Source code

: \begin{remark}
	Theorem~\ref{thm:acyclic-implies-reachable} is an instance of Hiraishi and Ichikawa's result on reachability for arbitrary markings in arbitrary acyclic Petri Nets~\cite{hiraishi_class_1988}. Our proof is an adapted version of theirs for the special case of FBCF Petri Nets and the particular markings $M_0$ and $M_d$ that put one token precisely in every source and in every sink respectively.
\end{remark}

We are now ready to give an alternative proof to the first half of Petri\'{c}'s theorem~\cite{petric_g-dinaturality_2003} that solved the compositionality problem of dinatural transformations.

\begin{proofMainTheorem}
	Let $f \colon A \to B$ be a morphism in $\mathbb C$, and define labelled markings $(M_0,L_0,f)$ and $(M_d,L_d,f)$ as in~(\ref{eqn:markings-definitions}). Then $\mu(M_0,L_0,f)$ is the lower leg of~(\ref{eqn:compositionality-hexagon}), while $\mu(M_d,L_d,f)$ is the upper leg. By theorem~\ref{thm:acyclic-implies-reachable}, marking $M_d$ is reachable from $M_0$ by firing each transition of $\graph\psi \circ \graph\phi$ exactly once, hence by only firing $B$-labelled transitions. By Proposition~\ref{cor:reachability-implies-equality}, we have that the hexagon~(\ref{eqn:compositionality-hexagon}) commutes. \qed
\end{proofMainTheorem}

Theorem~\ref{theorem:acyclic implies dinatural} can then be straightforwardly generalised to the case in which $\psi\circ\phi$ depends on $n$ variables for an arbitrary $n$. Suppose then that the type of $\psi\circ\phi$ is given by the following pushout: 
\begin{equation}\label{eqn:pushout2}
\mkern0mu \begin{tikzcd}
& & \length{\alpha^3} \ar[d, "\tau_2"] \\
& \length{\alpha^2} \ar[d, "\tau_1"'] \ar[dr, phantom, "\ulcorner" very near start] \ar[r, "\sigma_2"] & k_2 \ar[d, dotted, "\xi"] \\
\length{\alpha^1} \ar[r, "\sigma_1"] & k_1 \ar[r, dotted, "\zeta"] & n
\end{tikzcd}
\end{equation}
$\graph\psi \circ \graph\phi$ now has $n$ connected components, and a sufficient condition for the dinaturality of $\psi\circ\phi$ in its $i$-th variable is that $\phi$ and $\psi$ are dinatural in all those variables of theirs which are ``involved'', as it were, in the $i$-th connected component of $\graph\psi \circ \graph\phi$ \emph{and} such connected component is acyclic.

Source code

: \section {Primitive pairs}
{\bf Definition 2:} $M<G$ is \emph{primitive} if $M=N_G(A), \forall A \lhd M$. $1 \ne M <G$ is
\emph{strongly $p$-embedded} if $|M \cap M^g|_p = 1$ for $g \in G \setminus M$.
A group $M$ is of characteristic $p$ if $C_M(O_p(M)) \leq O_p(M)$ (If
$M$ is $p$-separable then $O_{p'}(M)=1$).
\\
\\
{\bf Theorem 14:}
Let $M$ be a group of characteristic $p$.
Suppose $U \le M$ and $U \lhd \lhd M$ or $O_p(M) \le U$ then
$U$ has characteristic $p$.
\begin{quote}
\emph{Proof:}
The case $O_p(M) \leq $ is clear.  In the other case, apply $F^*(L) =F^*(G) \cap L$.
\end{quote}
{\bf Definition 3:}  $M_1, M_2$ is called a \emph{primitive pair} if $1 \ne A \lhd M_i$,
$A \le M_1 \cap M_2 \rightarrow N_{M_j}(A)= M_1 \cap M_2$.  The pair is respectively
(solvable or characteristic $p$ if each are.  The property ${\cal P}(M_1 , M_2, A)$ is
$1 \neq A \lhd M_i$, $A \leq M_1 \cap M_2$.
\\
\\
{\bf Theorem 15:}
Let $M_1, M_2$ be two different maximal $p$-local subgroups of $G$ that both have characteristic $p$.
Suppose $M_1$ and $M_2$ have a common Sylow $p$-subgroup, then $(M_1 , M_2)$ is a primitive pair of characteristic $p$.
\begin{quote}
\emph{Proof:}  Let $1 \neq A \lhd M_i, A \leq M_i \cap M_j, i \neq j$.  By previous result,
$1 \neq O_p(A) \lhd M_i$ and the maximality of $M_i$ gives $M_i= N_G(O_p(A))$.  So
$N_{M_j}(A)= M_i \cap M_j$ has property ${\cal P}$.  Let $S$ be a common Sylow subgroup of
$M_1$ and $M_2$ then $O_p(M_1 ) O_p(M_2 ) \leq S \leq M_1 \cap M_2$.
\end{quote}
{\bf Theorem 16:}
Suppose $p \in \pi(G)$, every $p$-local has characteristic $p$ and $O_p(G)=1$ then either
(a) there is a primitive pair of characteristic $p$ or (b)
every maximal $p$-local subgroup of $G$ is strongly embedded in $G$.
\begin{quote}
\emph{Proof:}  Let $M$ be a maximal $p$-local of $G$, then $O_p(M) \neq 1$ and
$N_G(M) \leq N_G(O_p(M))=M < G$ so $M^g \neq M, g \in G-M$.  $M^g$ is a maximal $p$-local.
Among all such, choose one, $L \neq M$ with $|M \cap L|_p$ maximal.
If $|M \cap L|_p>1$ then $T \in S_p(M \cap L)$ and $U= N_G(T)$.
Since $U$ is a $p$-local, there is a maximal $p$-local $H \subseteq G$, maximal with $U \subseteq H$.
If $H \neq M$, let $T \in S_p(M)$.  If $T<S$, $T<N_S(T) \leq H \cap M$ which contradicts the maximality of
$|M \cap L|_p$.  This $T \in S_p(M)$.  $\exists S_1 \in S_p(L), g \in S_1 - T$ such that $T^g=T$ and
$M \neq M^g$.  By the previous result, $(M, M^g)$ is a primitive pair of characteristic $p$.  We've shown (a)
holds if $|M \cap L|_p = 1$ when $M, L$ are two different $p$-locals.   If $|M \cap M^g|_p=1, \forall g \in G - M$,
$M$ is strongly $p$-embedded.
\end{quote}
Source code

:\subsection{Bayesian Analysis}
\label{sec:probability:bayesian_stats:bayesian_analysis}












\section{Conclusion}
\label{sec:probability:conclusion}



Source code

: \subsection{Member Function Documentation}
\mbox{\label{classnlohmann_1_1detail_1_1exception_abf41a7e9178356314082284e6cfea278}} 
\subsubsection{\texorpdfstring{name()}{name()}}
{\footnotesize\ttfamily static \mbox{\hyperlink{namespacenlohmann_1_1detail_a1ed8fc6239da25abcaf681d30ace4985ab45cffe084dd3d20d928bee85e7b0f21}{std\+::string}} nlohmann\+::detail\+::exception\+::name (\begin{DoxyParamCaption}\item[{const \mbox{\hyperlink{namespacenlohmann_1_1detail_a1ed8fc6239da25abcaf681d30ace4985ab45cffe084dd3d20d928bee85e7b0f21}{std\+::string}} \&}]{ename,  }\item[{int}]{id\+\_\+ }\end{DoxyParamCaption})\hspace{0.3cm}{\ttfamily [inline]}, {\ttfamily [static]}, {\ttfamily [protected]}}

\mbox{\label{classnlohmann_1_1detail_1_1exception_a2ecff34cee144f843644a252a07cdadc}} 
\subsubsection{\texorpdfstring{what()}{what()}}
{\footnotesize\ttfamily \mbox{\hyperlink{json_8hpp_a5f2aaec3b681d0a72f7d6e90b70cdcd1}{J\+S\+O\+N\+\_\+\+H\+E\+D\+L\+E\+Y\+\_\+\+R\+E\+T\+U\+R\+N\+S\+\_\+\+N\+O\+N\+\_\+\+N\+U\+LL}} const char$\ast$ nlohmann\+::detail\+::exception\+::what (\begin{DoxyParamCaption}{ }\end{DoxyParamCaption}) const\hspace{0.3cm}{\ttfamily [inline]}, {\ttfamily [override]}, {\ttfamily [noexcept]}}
§
• Task prompt:
Find how many lines in the entries above have the string "forall" and report only that number.

• Answer for this exercise:
2